June 1916. Fall River, Mass. "Rhea Quintin, 14 years old. Drawing in on Webb frame. Been at it about three months. Requires great deal of mental application and accuracy and good oversight. Takes over a year to learn. Seemed very young in certificate office. Miss Smith thought she was a little schoolgirl coming for some other purpose." View full size. Photo and caption by Lewis Wickes Hine.
What exactly is she doing here? Something with textiles, I assume, but what?
The health risks of breathing cotton and other dusts in textile mills in New England and the Carolinas are well publicized.

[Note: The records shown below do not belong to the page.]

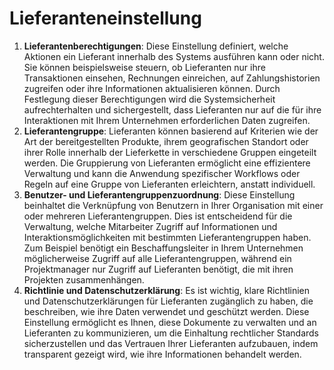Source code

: # Lieferanteneinstellung

1. **Lieferantenberechtigungen**: Diese Einstellung definiert, welche Aktionen ein Lieferant innerhalb des Systems ausführen kann oder nicht. Sie können beispielsweise steuern, ob Lieferanten nur ihre Transaktionen einsehen, Rechnungen einreichen, auf Zahlungshistorien zugreifen oder ihre Informationen aktualisieren können. Durch Festlegung dieser Berechtigungen wird die Systemsicherheit aufrechterhalten und sichergestellt, dass Lieferanten nur auf die für ihre Interaktionen mit Ihrem Unternehmen erforderlichen Daten zugreifen.
2. **Lieferantengruppe**: Lieferanten können basierend auf Kriterien wie der Art der bereitgestellten Produkte, ihrem geografischen Standort oder ihrer Rolle innerhalb der Lieferkette in verschiedene Gruppen eingeteilt werden. Die Gruppierung von Lieferanten ermöglicht eine effizientere Verwaltung und kann die Anwendung spezifischer Workflows oder Regeln auf eine Gruppe von Lieferanten erleichtern, anstatt individuell.
3. **Benutzer- und Lieferantengruppenzuordnung**: Diese Einstellung beinhaltet die Verknüpfung von Benutzern in Ihrer Organisation mit einer oder mehreren Lieferantengruppen. Dies ist entscheidend für die Verwaltung, welche Mitarbeiter Zugriff auf Informationen und Interaktionsmöglichkeiten mit bestimmten Lieferantengruppen haben. Zum Beispiel benötigt ein Beschaffungsleiter in Ihrem Unternehmen möglicherweise Zugriff auf alle Lieferantengruppen, während ein Projektmanager nur Zugriff auf Lieferanten benötigt, die mit ihren Projekten zusammenhängen.
4. **Richtlinie und Datenschutzerklärung**: Es ist wichtig, klare Richtlinien und Datenschutzerklärungen für Lieferanten zugänglich zu haben, die beschreiben, wie ihre Daten verwendet und geschützt werden. Diese Einstellung ermöglicht es Ihnen, diese Dokumente zu verwalten und an Lieferanten zu kommunizieren, um die Einhaltung rechtlicher Standards sicherzustellen und das Vertrauen Ihrer Lieferanten aufzubauen, indem transparent gezeigt wird, wie ihre Informationen behandelt werden.
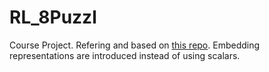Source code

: # RL_8Puzzl
Course Project. Refering and based on [this repo]([https://github.com/Bugday001/RL-Eight_Puzzle.git]).
Embedding representations are introduced instead of using scalars.

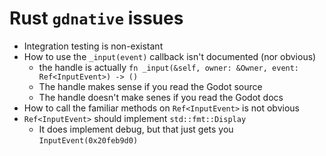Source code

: # Rust `gdnative` issues

- Integration testing is non-existant
- How to use the `_input(event)` callback isn't documented (nor obvious)
  - the handle is actually
    `fn _input(&self, owner: &Owner, event: Ref<InputEvent>) -> ()`
  - The handle makes sense if you read the Godot source
  - The handle doesn't make senes if you read the Godot docs
- How to call the familiar methods on `Ref<InputEvent>` is not obvious
- `Ref<InputEvent>` should implement `std::fmt::Display`
  - It does implement debug, but that just gets you `InputEvent(0x20feb9d0)`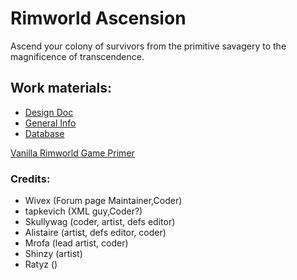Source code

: # Rimworld Ascension
Ascend your colony of survivors from the primitive savagery to the magnificence of transcendence.

## Work materials:
*	[Design Doc](https://docs.google.com/document/d/1zmsKa3wvsp46hyj6O8B9oNbovq1e8GhW4gKBfRWfTW0/edit?usp=sharing "General mod concept, rules and landmarks. Summarized view on it's final form.")
*	[General Info](https://docs.google.com/spreadsheets/d/1ArhduYV2OyyMPocvEpR2jwmKfMpo0ZBP2fyMlT75XM4/edit?usp=sharing "Implemented features, research tree and implemented mods list")
*	[Database](https://docs.google.com/spreadsheets/d/1GWdXpsvWhbrTpQGCtf2dzW-NKYoW4wV_Z-cigJmmKgE/edit?usp=sharing "Contains lists of things and all required parameters for content balancing")


[Vanilla Rimworld Game Primer](https://docs.google.com/document/d/1pIZyKif0bFbBWten4drrm7kfSSfvBoJPgG9-ywfN8j8/pub "Used to preserve the Rimworld atmosphere")

### Credits:
*	Wivex (Forum page Maintainer,Coder)
*	tapkevich (XML guy,Coder?)
*	Skullywag (coder, artist, defs editor)
*	Alistaire (artist, defs editor, coder)
*	Mrofa (lead artist, coder)
*	Shinzy (artist)
*	Ratyz ()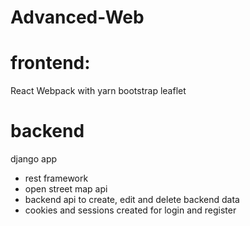 # Advanced-Web


# frontend:

React Webpack with yarn 
bootstrap 
leaflet

# backend
django app
- rest framework
- open street map api
- backend api to create, edit and delete backend data
- cookies and sessions created for login and register
  
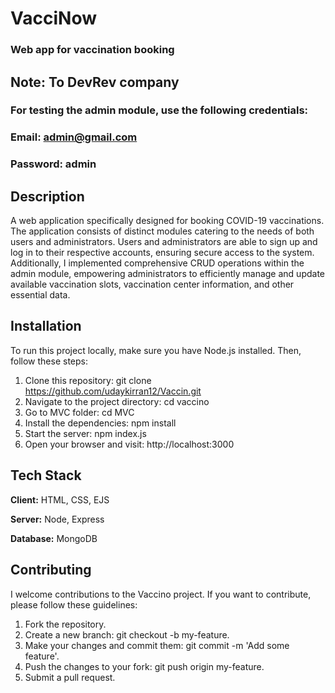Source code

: 
# VacciNow

### Web app for vaccination booking

## **Note**: To DevRev company
### For testing the admin module, use the following credentials:
### Email: admin@gmail.com
### Password: admin



## Description
A web application specifically designed for booking COVID-19 vaccinations. The application consists of distinct modules catering to the needs of both users and administrators. Users and administrators are able to sign up and log in to their respective accounts, ensuring secure access to the system. Additionally, I implemented comprehensive CRUD operations within the admin module, empowering administrators to efficiently manage and update available vaccination slots, vaccination center information, and other essential data.

## Installation
To run this project locally, make sure you have Node.js installed. Then, follow these steps:

1) Clone this repository: git clone https://github.com/udaykirran12/Vaccin.git
2) Navigate to the project directory: cd vaccino
3) Go to MVC folder: cd MVC
3) Install the dependencies: npm install
4) Start the server: npm index.js
4) Open your browser and visit: http://localhost:3000
## Tech Stack

**Client:** HTML, CSS, EJS

**Server:** Node, Express

**Database:** MongoDB


## Contributing
I welcome contributions to the Vaccino project. If you want to contribute, please follow these guidelines:

1) Fork the repository.
2) Create a new branch: git checkout -b my-feature.
3) Make your changes and commit them: git commit -m 'Add some feature'.
4) Push the changes to your fork: git push origin my-feature.
5) Submit a pull request.
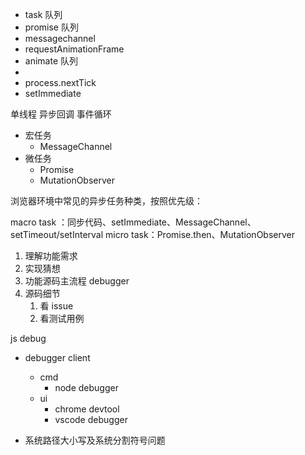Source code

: - task 队列
- promise 队列
- messagechannel
- requestAnimationFrame 
- animate 队列
- 
- process.nextTick
- setImmediate




单线程
异步回调
事件循环

- 宏任务
  - MessageChannel
- 微任务
  - Promise
  - MutationObserver



浏览器环境中常见的异步任务种类，按照优先级：

macro task ：同步代码、setImmediate、MessageChannel、setTimeout/setInterval
micro task：Promise.then、MutationObserver

1. 理解功能需求
2. 实现猜想
3. 功能源码主流程 debugger
4. 源码细节
   1. 看 issue
   2. 看测试用例



js debug
- debugger client
  - cmd
    - node debugger
  - ui
    - chrome devtool
    - vscode debugger



- 系统路径大小写及系统分割符号问题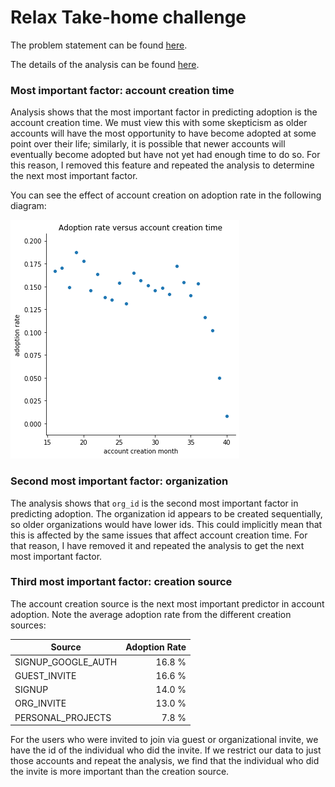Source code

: # Relax Take-home challenge

The problem statement can be found [here](https://github.com/metacreek/springboard/blob/master/mini-projects/relax_challenge/relax_data_science_challenge.pdf).

The details of the analysis can be found [here](https://github.com/metacreek/springboard/blob/master/mini-projects/relax_challenge/Take%20Home%20%231-functionized.ipynb).

### Most important factor: account creation time

Analysis shows that the most important factor in predicting adoption is the account creation time. We must view this with
some skepticism as older accounts will have the most opportunity to have become adopted at some point over their life; 
similarly, it is possible that newer accounts will eventually become adopted but have not yet had enough time to do so. 
For this reason, I removed this feature and repeated the analysis to determine the next most important factor.

You can see the effect of account creation on adoption rate in the following diagram:

![adoption rate as a function of account age](./creation_adoption.png)

### Second most important factor: organization

The analysis shows that `org_id` is the second most important factor in predicting adoption.  The organization id
appears to be created sequentially, so older organizations would have lower ids.  This could
implicitly mean that this is affected by the same issues that affect account creation time.  For that reason,
I have removed it and repeated the analysis to get the next most important factor.

### Third most important factor: creation source

The account creation source is the next most important predictor in account adoption.  Note the average adoption rate 
from the different creation sources:

| Source | Adoption Rate |
| --- | --: |
| SIGNUP_GOOGLE_AUTH | 16.8 % |
| GUEST_INVITE | 16.6 % |
| SIGNUP | 14.0 % |
| ORG_INVITE | 13.0 % |
| PERSONAL_PROJECTS | 7.8 % |

For the users who were invited to join via guest or organizational invite, we have the
id of the individual who did the invite.  If we restrict our data to just those accounts and repeat the analysis,
we find that the individual who did the invite is more important than the creation source.

 

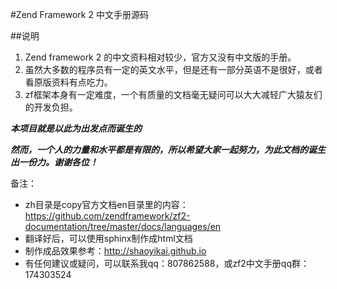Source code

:#Zend Framework 2 中文手册源码


##说明

1. Zend framework 2 的中文资料相对较少，官方又没有中文版的手册。
2. 虽然大多数的程序员有一定的英文水平，但是还有一部分英语不是很好，或者看原版资料有点吃力。
3. zf框架本身有一定难度，一个有质量的文档毫无疑问可以大大减轻广大猿友们的开发负担。

**_本项目就是以此为出发点而诞生的_**

**_然而，一个人的力量和水平都是有限的，所以希望大家一起努力，为此文档的诞生出一份力。谢谢各位！_**


备注：

+ zh目录是copy官方文档en目录里的内容：https://github.com/zendframework/zf2-documentation/tree/master/docs/languages/en
+ 翻译好后，可以使用sphinx制作成html文档
+ 制作成品效果参考：http://shaoyikai.github.io
+ 有任何建议或疑问，可以联系我qq：807862588，或zf2中文手册qq群：174303524
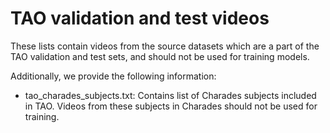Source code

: # TAO validation and test videos

These lists contain videos from the source datasets which are a part of the TAO
validation and test sets, and should not be used for training models.

Additionally, we provide the following information:

- tao_charades_subjects.txt: Contains list of Charades subjects included in TAO.
  Videos from these subjects in Charades should not be used for training.

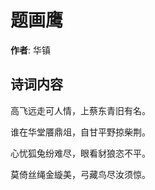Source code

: # 题画鹰

**作者**: 华镇

## 诗词内容

高飞远走可人情，上蔡东青旧有名。

谁在华堂餍鼎俎，自甘平野掠柴荆。

心忧狐兔纷难尽，眼看豺狼恣不平。

莫倚丝绳金縼美，弓藏鸟尽汝须惊。

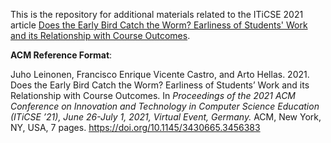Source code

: This is the repository for additional materials related to the ITiCSE 2021 article [Does the Early Bird Catch the Worm? Earliness of Students' Work and its Relationship with Course Outcomes](https://doi.org/10.1145/3430665.3456383).

**ACM Reference Format**:

Juho Leinonen, Francisco Enrique Vicente Castro, and Arto Hellas. 2021.
Does the Early Bird Catch the Worm? Earliness of Students’ Work and
its Relationship with Course Outcomes. In *Proceedings of the 2021 ACM
Conference on Innovation and Technology in Computer Science Education
(ITiCSE ’21), June 26-July 1, 2021, Virtual Event, Germany.* ACM, New York,
NY, USA, 7 pages. https://doi.org/10.1145/3430665.3456383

We still have to figure out why many kids worked in those mills until they were old adults and still lived to a ripe old age.
Sorta like the tobacco smoking controversy.
It seems a lot of these mill girls lived well into their 90's...
While nearly every picture posted here speaks to me, some speak a little more eloquently or affectingly than others.
Happy Holidays and BTW, God bless Lewis Wickes Hine.
Sounds a lot less condemnatory than the usual Hine captions. Almost admiring...
This is Joe Manning, of the Lewis Hine Project. According to the census and Massachusetts death records, Rhea Quintin was born on Sept 7, 1901, and died in Fall River, Mass, on Feb 15, 1998, at the age of 96. She never married. She worked at the former Boott Cotton Mill.